Task requirements:
Using the material below, copy every line where "width" appears.

Data records:
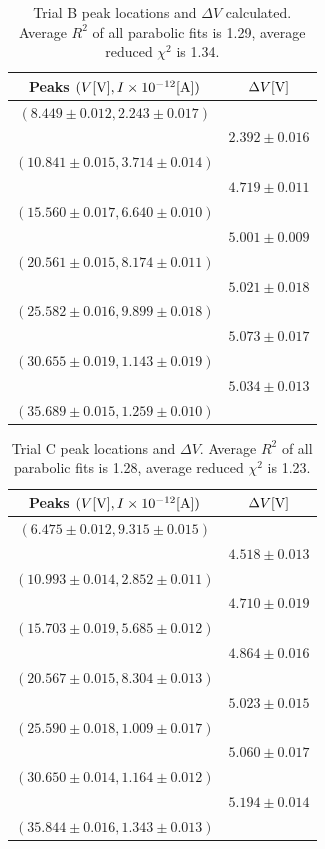 \documentclass[12pt]{article}
\begin{document}
\begin{table}[h!]
    \centering
    \caption{\centering Trial B peak locations and \(\Delta V\) calculated. Average $R^2$ of all parabolic fits is 1.29, average reduced $\chi^2$ is 1.34.}
    \begin{tabular}{cc}
        \toprule
        Peaks $(V [{\rm V}], I \times10^{-12}[{\rm A}])$ & $\Delta V{\rm [V]}$ \\
        \midrule
        $(8.449 \pm 0.012, 2.243 \pm 0.017)$ & \\
        & $2.392 \pm 0.016$ \\
        $(10.841 \pm 0.015, 3.714 \pm 0.014)$ & \\
        & $4.719 \pm 0.011$ \\
        $(15.560 \pm 0.017, 6.640 \pm 0.010)$ & \\
        & $5.001 \pm 0.009$ \\
        $(20.561 \pm 0.015, 8.174 \pm 0.011)$ & \\
        & $5.021 \pm 0.018$ \\
        $(25.582 \pm 0.016, 9.899 \pm 0.018)$ & \\
        & $5.073 \pm 0.017$ \\
        $(30.655 \pm 0.019, 1.143 \pm 0.019)$ & \\
        & $5.034 \pm 0.013$ \\
        $(35.689 \pm 0.015, 1.259 \pm 0.010)$ & \\
        \bottomrule
    \end{tabular}
    \label{table:B_peaks}
\end{table}



\begin{table}[h!]
    \centering
        \caption{\centering Trial C peak locations and $\Delta V$. Average $R^2$ of all parabolic fits is 1.28, average reduced $\chi^2$ is 1.23.}    
    \begin{tabular}{cc}
        \toprule
        Peaks $(V [{\rm V}], I \times10^{-12}[{\rm A}])$ & $\Delta V{\rm [V]}$ \\
        \midrule
$(6.475 \pm 0.012, 9.315 \pm 0.015)$ & \\
& $4.518 \pm 0.013$ \\
$(10.993 \pm 0.014, 2.852 \pm 0.011)$ & \\
& $4.710 \pm 0.019$ \\
$(15.703 \pm 0.019, 5.685 \pm 0.012)$ & \\
& $4.864 \pm 0.016$ \\
$(20.567 \pm 0.015, 8.304 \pm 0.013)$ & \\
& $5.023 \pm 0.015$ \\
$(25.590 \pm 0.018, 1.009 \pm 0.017)$ & \\
& $5.060 \pm 0.017$ \\
$(30.650 \pm 0.014, 1.164 \pm 0.012)$ & \\
& $5.194 \pm 0.014$ \\
$(35.844 \pm 0.016, 1.343 \pm 0.013)$ & \\
        \bottomrule
    \end{tabular}
    \label{table:C_peaks}
\end{table}
\end{document}
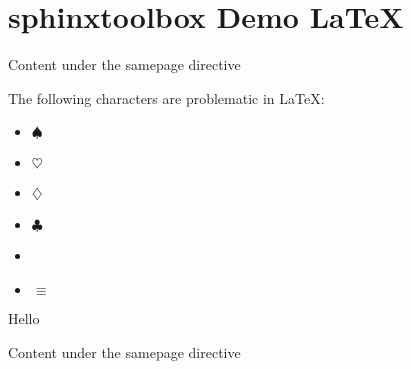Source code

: \documentclass[letterpaper,10pt,english]{sphinxmanual}
\begin{document}
\chapter{sphinx\sphinxhyphen{}toolbox Demo \sphinxhyphen{} LaTeX}
\label{\detokenize{latex:sphinx-toolbox-demo-latex}}\label{\detokenize{latex::doc}}
\clearpage

\par\begin{samepage}

Content under the samepage directive

\begin{figure}[htbp]
\centering

\noindent{}
\end{figure}

\end{samepage}\par

\cleardoublepage

The \hspace{0pt}following \hspace{0pt}characters \hspace{0pt}are \hspace{0pt}problematic \hspace{0pt}in \hspace{0pt}LaTeX:
\begin{itemize}
\item {}
 $\spadesuit$

\item {}
 $\heartsuit$

\item {}
 $\diamondsuit$

\item {}
 $\clubsuit$

\item {}
\textmu

\item {}
 $\equiv$

\end{itemize}

\clearpage

Hello

\clearpage

\par\begin{samepage}

Content under the samepage directive

\begin{figure}[htbp]
\centering

\noindent{}
\end{figure}

\end{samepage}\par
\end{document}
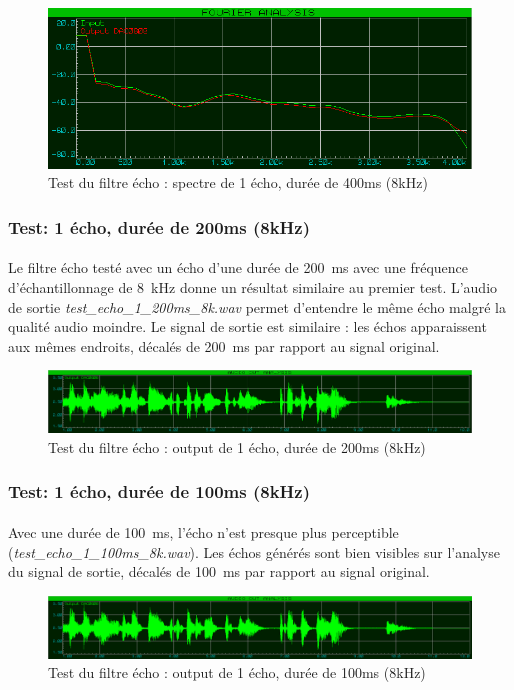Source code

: \documentclass{article}
\begin{document}
    \begin{figure}[H]
        \centering
        \includegraphics[width=.6\textwidth]{./images/spectrum_echo_1_400ms_8k.png}
        \caption{Test du filtre écho : spectre de 1 écho, durée de 400ms (8kHz)}
    \end{figure}

    \subsubsection{Test: 1 écho, durée de 200ms (8kHz)}
    \paragraph{}
    Le filtre écho testé avec un écho d'une durée de \SI{200}{\milli\second} avec une fréquence d'échantillonnage de \SI{8}{\kilo\hertz} donne un résultat similaire au premier test. L'audio de sortie \emph{test\_echo\_1\_200ms\_8k.wav} permet d'entendre le même écho malgré la qualité audio moindre. Le signal de sortie est similaire : les échos apparaissent aux mêmes endroits, décalés de \SI{200}{\milli\second} par rapport au signal original.
    \begin{figure}[H]
        \centering
        \includegraphics[width=\textwidth]{./images/out_echo_1_200ms_8k.png}
        \caption{Test du filtre écho : output de 1 écho, durée de 200ms (8kHz)}
    \end{figure}

    \subsubsection{Test: 1 écho, durée de 100ms (8kHz)}
    \paragraph{}
    Avec une durée de \SI{100}{\milli\second}, l'écho n'est presque plus perceptible (\emph{test\_echo\_1\_100ms\_8k.wav}). Les échos générés sont bien visibles sur l'analyse du signal de sortie, décalés de \SI{100}{\milli\second} par rapport au signal original.
    \begin{figure}[H]
        \centering
        \includegraphics[width=\textwidth]{./images/out_echo_1_100ms_8k.png}
        \caption{Test du filtre écho : output de 1 écho, durée de 100ms (8kHz)}
    \end{figure}
\end{document}
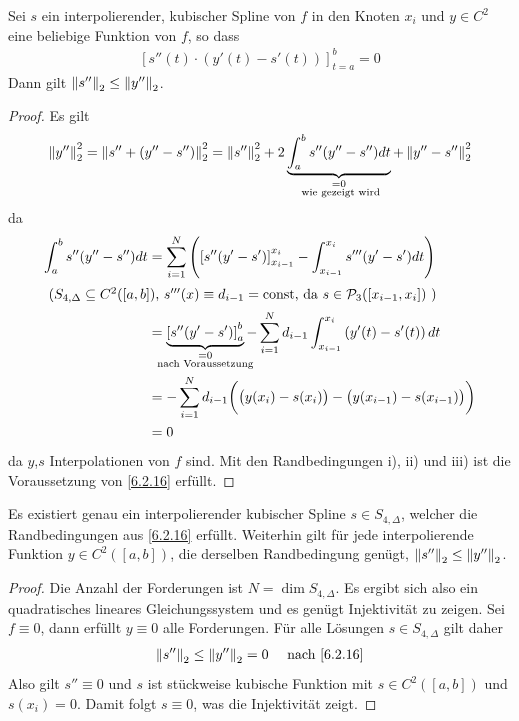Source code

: \begin{Satze}\label{6.2.16}
  Sei $s$ ein interpolierender, kubischer Spline von $f$
  in den Knoten $x_i $ und $y\in C^2$ eine beliebige Funktion
  von $f$, so dass 
  \begin{gather*}
    \left[s''(t)\cdot(y'(t)-s'(t))\right]_{t=a}^{b}=0
  \end{gather*}
  Dann gilt $\nn[s'']_2 \leq \nn[y'']_2$.

  \begin{proof}
    Es gilt
    \begin{gather*}
      \nn[y'']_2^2 = \nn[s''+(y''-s'')]_2^2
      = \nn[s'']_2^2
      + 2\underbrace{\int_{a}^{b}s''(y''-s'')dt}_{
        \mathclap{\substack{=0 \\ \text{ wie gezeigt wird}}}
      }
      + \nn[y''-s'']_2^2
    \end{gather*}
    da
    \begin{align*}
      \int_{a}^{b} s''(y''-s'')dt 
      &= \sum_{i=1}^{N}\left(\left[
        s''(y'-s')\right]_{x_{i-1}}^{x_i}
        -\int_{x_{i-1}}^{x_i}s'''(y'-s')dt\right)\\
      \intertext{
      ($S_{4,\Delta}\subseteq C^2([a,b])$, 
      $s'''(x)\equiv d_{i-1}=\Const$, 
      da $s\in\p_3([x_{i-1},x_i])$ )
      }
      &= \underbrace{\left[ s''(y'-s')\right]_{a}^{b}}_{
        \mathclap{\substack{ =0 \\ \text{ nach Voraussetzung } }}
      }
      - \sum_{i=1}^{N} d_{i-1}
      \int_{x_{i-1}}^{x_i} \left(y'(t)-s'(t)\right) dt\\
      &=-\sum_{i=1}^N d_{i-1}\bigg(\big(y(x_i)-s(x_i)\big)
        - \big(y(x_{i-1})-s(x_{i-1})\big)\bigg) \\
      &=0
    \end{align*}
    da $y$,$s$ Interpolationen von $f$ sind.
    Mit den Randbedingungen i), ii) und iii) 
    ist die Voraussetzung von \ref{6.2.16} erfüllt.
  \end{proof}
\end{Satze}

\begin{Kore}\label{6.2.17}
  Es existiert genau ein interpolierender kubischer Spline 
  $s\in S_{4,\Delta}$, welcher die Randbedingungen aus \ref{6.2.16}
  erfüllt.
  Weiterhin gilt für jede interpolierende Funktion $y\in C^2([a,b])$,
  die derselben Randbedingung genügt,
  $\nn[s'']_2 \leq \nn[y'']_2$.
  \begin{proof}
    Die Anzahl der Forderungen ist $N=\dim S_{4,\Delta}$.
    Es ergibt sich also ein quadratisches lineares Gleichungssystem
    und es genügt Injektivität zu zeigen.
    Sei $f\equiv 0$, dann erfüllt $y\equiv 0$ alle Forderungen.
    Für alle Lösungen $s\in S_{4,\Delta}$ gilt daher
    \begin{gather*}
      \nn[s'']_2\leq \nn[y'']_2 =0 \quad \text{ nach \ref{6.2.16}}
    \end{gather*}
    Also gilt $s''\equiv 0$ und $s$ ist stückweise kubische Funktion
    mit $s\in C^2([a,b])$  und $s(x_i)=0$.
    Damit folgt $s\equiv 0$, was die Injektivität zeigt.
  \end{proof}
\end{Kore}


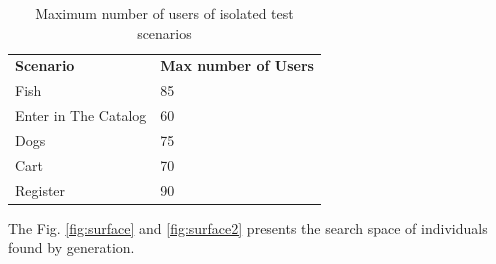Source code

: \begin{table}[h!]
\centering
\caption{Maximum number of users of isolated test scenarios }
\label{tab:isolated}
\begin{tabular}{ll}
\rowcolor[HTML]{FFCCC9} 
\textbf{Scenario}    & \textbf{Max number of Users} \\
Fish                 & 85                           \\
Enter in The Catalog & 60                           \\
Dogs                 & 75                           \\
Cart                 & 70                           \\
Register             & 90                          
\end{tabular}
\end{table}

The Fig. \ref{fig:surface} and \ref{fig:surface2} presents the search space of individuals found by generation.


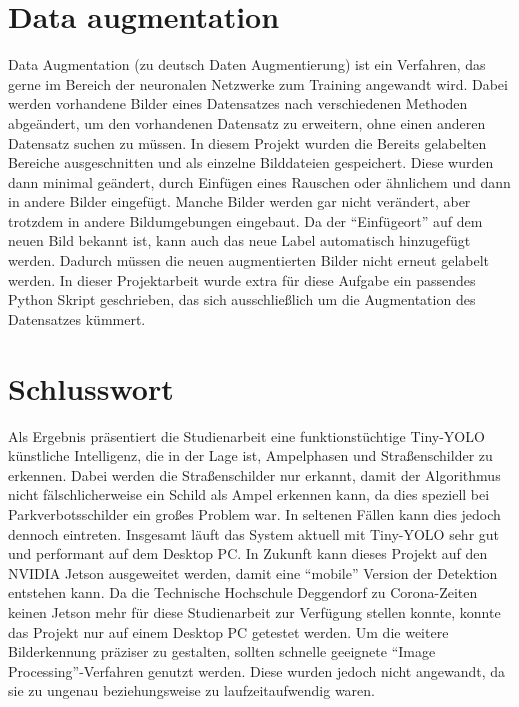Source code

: \documentclass[a4paper,oneside,12pt]{report}
\begin{document}
	\chapter{Data augmentation}
	\begin{onehalfspace}
		Data Augmentation (zu deutsch Daten Augmentierung) ist ein Verfahren, das gerne im Bereich der neuronalen Netzwerke zum Training angewandt wird. Dabei werden vorhandene Bilder eines Datensatzes nach verschiedenen Methoden abgeändert, um den vorhandenen Datensatz zu erweitern, ohne einen anderen Datensatz suchen zu müssen. In diesem Projekt wurden die Bereits gelabelten Bereiche ausgeschnitten und als einzelne Bilddateien gespeichert. Diese wurden dann minimal geändert, durch Einfügen eines Rauschen oder ähnlichem und dann in andere Bilder eingefügt. Manche Bilder werden gar nicht verändert, aber trotzdem in andere Bildumgebungen eingebaut. Da der "`Einfügeort"' auf dem neuen Bild bekannt ist, kann auch das neue Label automatisch hinzugefügt werden. Dadurch müssen die neuen augmentierten Bilder nicht erneut gelabelt werden. In dieser Projektarbeit wurde extra für diese Aufgabe ein passendes Python Skript geschrieben, das sich ausschließlich um die Augmentation des Datensatzes kümmert.
	\end{onehalfspace}
	\chapter{Schlusswort}
	\begin{onehalfspace}
		Als Ergebnis präsentiert die Studienarbeit eine funktionstüchtige Tiny-YOLO künstliche Intelligenz, die in der Lage ist, Ampelphasen und Straßenschilder zu erkennen. Dabei werden die Straßenschilder nur erkannt, damit der Algorithmus nicht fälschlicherweise ein Schild als Ampel erkennen kann, da dies speziell bei Parkverbotsschilder ein großes Problem war. In seltenen Fällen kann dies jedoch dennoch eintreten. Insgesamt läuft das System aktuell mit Tiny-YOLO sehr gut und performant auf dem Desktop PC. In Zukunft kann dieses Projekt auf den NVIDIA Jetson ausgeweitet werden, damit eine "`mobile"' Version der Detektion entstehen kann. Da die Technische Hochschule Deggendorf zu Corona-Zeiten keinen Jetson mehr für diese Studienarbeit zur Verfügung stellen konnte, konnte das Projekt nur auf einem Desktop PC getestet werden. Um die weitere Bilderkennung präziser zu gestalten, sollten schnelle geeignete "`Image Processing"'-Verfahren genutzt werden. Diese wurden jedoch nicht angewandt, da sie zu ungenau beziehungsweise zu laufzeitaufwendig waren.
	\end{onehalfspace}
	
\end{document}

Output below:
        \includegraphics[width=.6\textwidth]{./images/spectrum_echo_1_400ms_8k.png}
        \includegraphics[width=\textwidth]{./images/out_echo_1_200ms_8k.png}
        \includegraphics[width=\textwidth]{./images/out_echo_1_100ms_8k.png}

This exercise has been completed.